Al di là delle criticità rilevate secondo il mio personale punto di vista, quello che ho inserito nel mio bagaglio di conoscenze è la perfezione di Vanessa Scalera, magistrare nella sua interpretazione di una costumista premio Oscar. La Scalera con il suo monologo sulla realizzazione dell’abito rosso riesce ad essere talmente potente da portare anche al cinema la quarta parete. E’ bellissima quando provoca il rumore della pesantezza dell’abito facendo cadere un mucchio di perline. Delicata e magnetica la scena in cui Jasmine Trinca e Luisa Ranieri si abbracciano forte, dopo che le parole cruenti di Alberta feriscono irrimediabilmente l’animo distrutto di Gabriella; il volto impresso sul murales alle loro spalle diventa oggetto dell’inquadratura. Ho apprezzato Mara Venier perché ha recitato restando fedele a sé stessa. Bellissimi i foulard di Pucci e in generale la cura dei costumi. Il film è riuscito ad emozionarmi quando, nell’evoluzione della trama, regista, costumista e sarte vengono posti tutti sullo stesso piano, dove la piramide verticistica si annulla perché quando si vuole davvero realizzare un’opera d’arte, nulla possono regista e costumista senza le maestranze.
Se l’intenzione di Özpetek era quello di onorare il cinema come una produzione collettiva, un lavoro di squadra dove i titoli di coda diventano protagonisti, mi alzo in piedi ed applaudo a quest’opera che finalmente racconta che un film in realtà lo si fa dietro le quinte, al di la della macchina da presa, fuori dall’inquadratura.

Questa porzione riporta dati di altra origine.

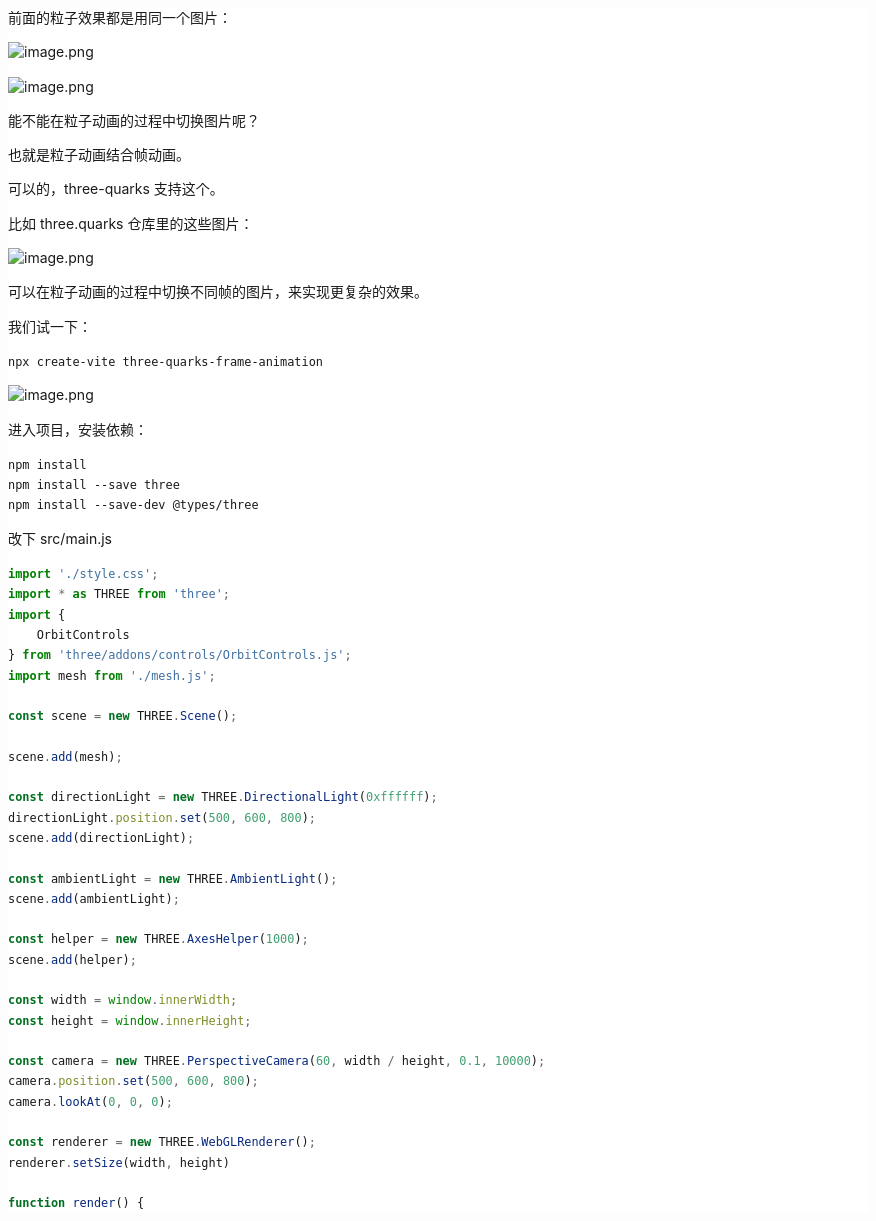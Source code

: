 前面的粒子效果都是用同一个图片：

![image.png](https://p3-juejin.byteimg.com/tos-cn-i-k3u1fbpfcp/c03d9ad93cb74d679fe321fb0b5ca80a~tplv-k3u1fbpfcp-jj-mark:0:0:0:0:q75.image#?w=670&h=630&s=194827&e=png&b=1a1a1a)

![image.png](https://p3-juejin.byteimg.com/tos-cn-i-k3u1fbpfcp/10426fce09934b409f6f7ccc5a19f875~tplv-k3u1fbpfcp-jj-mark:0:0:0:0:q75.image#?w=604&h=572&s=43827&e=png&b=ffffff)

能不能在粒子动画的过程中切换图片呢？

也就是粒子动画结合帧动画。

可以的，three-quarks 支持这个。

比如 three.quarks 仓库里的这些图片：

![image.png](https://p1-juejin.byteimg.com/tos-cn-i-k3u1fbpfcp/022a9c66aca24ffaa1a10ab520ddf67e~tplv-k3u1fbpfcp-jj-mark:0:0:0:0:q75.image#?w=2228&h=1090&s=499385&e=png&b=1c1c1c)

可以在粒子动画的过程中切换不同帧的图片，来实现更复杂的效果。

我们试一下：

```
npx create-vite three-quarks-frame-animation
```

![image.png](https://p1-juejin.byteimg.com/tos-cn-i-k3u1fbpfcp/7a710277c2264930b5343aa05c8de144~tplv-k3u1fbpfcp-jj-mark:0:0:0:0:q75.image#?w=1234&h=582&s=80932&e=png&b=000000)

进入项目，安装依赖：

```
npm install
npm install --save three
npm install --save-dev @types/three
```

改下 src/main.js

```javascript
import './style.css';
import * as THREE from 'three';
import {
    OrbitControls
} from 'three/addons/controls/OrbitControls.js';
import mesh from './mesh.js';

const scene = new THREE.Scene();

scene.add(mesh);

const directionLight = new THREE.DirectionalLight(0xffffff);
directionLight.position.set(500, 600, 800);
scene.add(directionLight);

const ambientLight = new THREE.AmbientLight();
scene.add(ambientLight);

const helper = new THREE.AxesHelper(1000);
scene.add(helper);

const width = window.innerWidth;
const height = window.innerHeight;

const camera = new THREE.PerspectiveCamera(60, width / height, 0.1, 10000);
camera.position.set(500, 600, 800);
camera.lookAt(0, 0, 0);

const renderer = new THREE.WebGLRenderer();
renderer.setSize(width, height)

function render() {
```
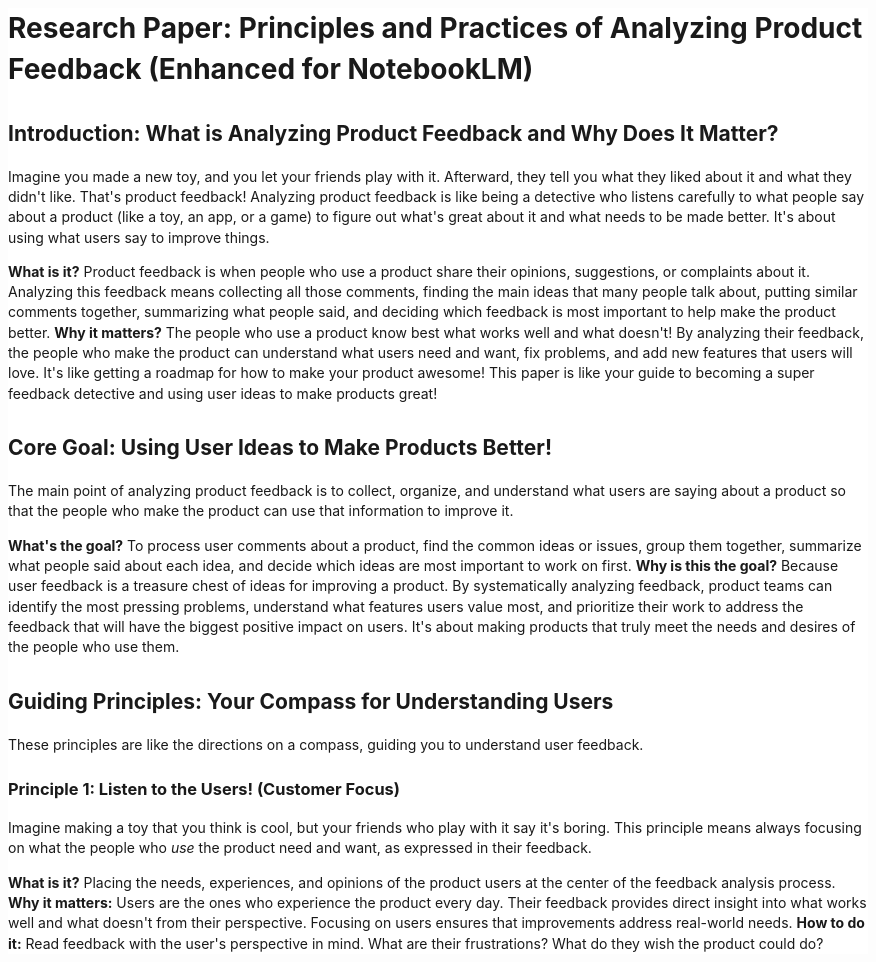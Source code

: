 # Research Paper: Principles and Practices of Analyzing Product Feedback (Enhanced for NotebookLM)

## Introduction: What is Analyzing Product Feedback and Why Does It Matter?
Imagine you made a new toy, and you let your friends play with it. Afterward, they tell you what they liked about it and what they didn't like. That's product feedback! Analyzing product feedback is like being a detective who listens carefully to what people say about a product (like a toy, an app, or a game) to figure out what's great about it and what needs to be made better. It's about using what users say to improve things.

**What is it?** Product feedback is when people who use a product share their opinions, suggestions, or complaints about it. Analyzing this feedback means collecting all those comments, finding the main ideas that many people talk about, putting similar comments together, summarizing what people said, and deciding which feedback is most important to help make the product better.
**Why it matters?** The people who use a product know best what works well and what doesn't! By analyzing their feedback, the people who make the product can understand what users need and want, fix problems, and add new features that users will love. It's like getting a roadmap for how to make your product awesome! This paper is like your guide to becoming a super feedback detective and using user ideas to make products great!

## Core Goal: Using User Ideas to Make Products Better!
The main point of analyzing product feedback is to collect, organize, and understand what users are saying about a product so that the people who make the product can use that information to improve it.

**What's the goal?** To process user comments about a product, find the common ideas or issues, group them together, summarize what people said about each idea, and decide which ideas are most important to work on first.
**Why is this the goal?** Because user feedback is a treasure chest of ideas for improving a product. By systematically analyzing feedback, product teams can identify the most pressing problems, understand what features users value most, and prioritize their work to address the feedback that will have the biggest positive impact on users. It's about making products that truly meet the needs and desires of the people who use them.

## Guiding Principles: Your Compass for Understanding Users

These principles are like the directions on a compass, guiding you to understand user feedback.

### Principle 1: Listen to the Users! (Customer Focus)
Imagine making a toy that you think is cool, but your friends who play with it say it's boring. This principle means always focusing on what the people who *use* the product need and want, as expressed in their feedback.

**What is it?** Placing the needs, experiences, and opinions of the product users at the center of the feedback analysis process.
**Why it matters:** Users are the ones who experience the product every day. Their feedback provides direct insight into what works well and what doesn't from their perspective. Focusing on users ensures that improvements address real-world needs.
**How to do it:** Read feedback with the user's perspective in mind. What are their frustrations? What do they wish the product could do?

Se invece era quello di celebrare le donne, preferisco C’E’ Ancora Domani di Paola Cortellesi, dove ha perseguito il medesimo obiettivo con intelligenza, sagacia, ironia e poesia.
Vezzo da cinefila; nella scena in cui il regista sembra scegliere i set ed immaginare le scene, Elena Sofia Ricci fa una citazione che ricorda Silvio Orlando in Parthenope “…ciò che rimane quando tutto il resto sparisce”.